#### Exercise description
Every line from the one that includes "[Tom](), [Dan](), [Adam](https://github.com/JustSnofi)**" to the end of the entries should be written out exactly, with the first and last included.

#### Data to use
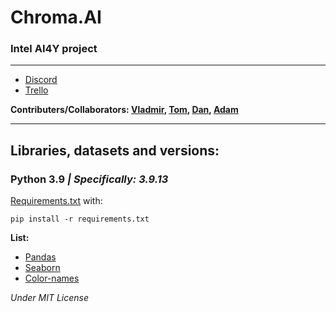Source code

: # Chroma.AI
### Intel AI4Y project

-----

- [Discord](https://discord.gg/tNVMpaJbdh) 
- [Trello](https://trello.com/invite/b/640b0c94b8ad1c25c6b12508/ATTIfd1c763c3cda5b4161bf919008812b2693C01590/Intel%20AI4Y%20Project)

**Contributers/Collaborators: [Vladmir](https://github.com/StaaaaarFinger), [Tom](), [Dan](), [Adam](https://github.com/JustSnofi)** 

----

## Libraries, datasets and versions:
### Python 3.9 *| Specifically: 3.9.13*
[Requirements.txt](requirements.txt) with: 
```
pip install -r requirements.txt
```

**List:**
- [Pandas](https://pandas.pydata.org)
- [Seaborn](https://seaborn.pydata.org)
- [Color-names](data\color_names.md)

*Under MIT License*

#### Answer to the problem
**Contributers/Collaborators: [Vladmir](https://github.com/StaaaaarFinger), [Tom](), [Dan](), [Adam](https://github.com/JustSnofi)** 

----

## Libraries, datasets and versions:
### Python 3.9 *| Specifically: 3.9.13*
[Requirements.txt](requirements.txt) with: 
```
pip install -r requirements.txt
```

**List:**
- [Pandas](https://pandas.pydata.org)
- [Seaborn](https://seaborn.pydata.org)
- [Color-names](data\color_names.md)

*Under MIT License*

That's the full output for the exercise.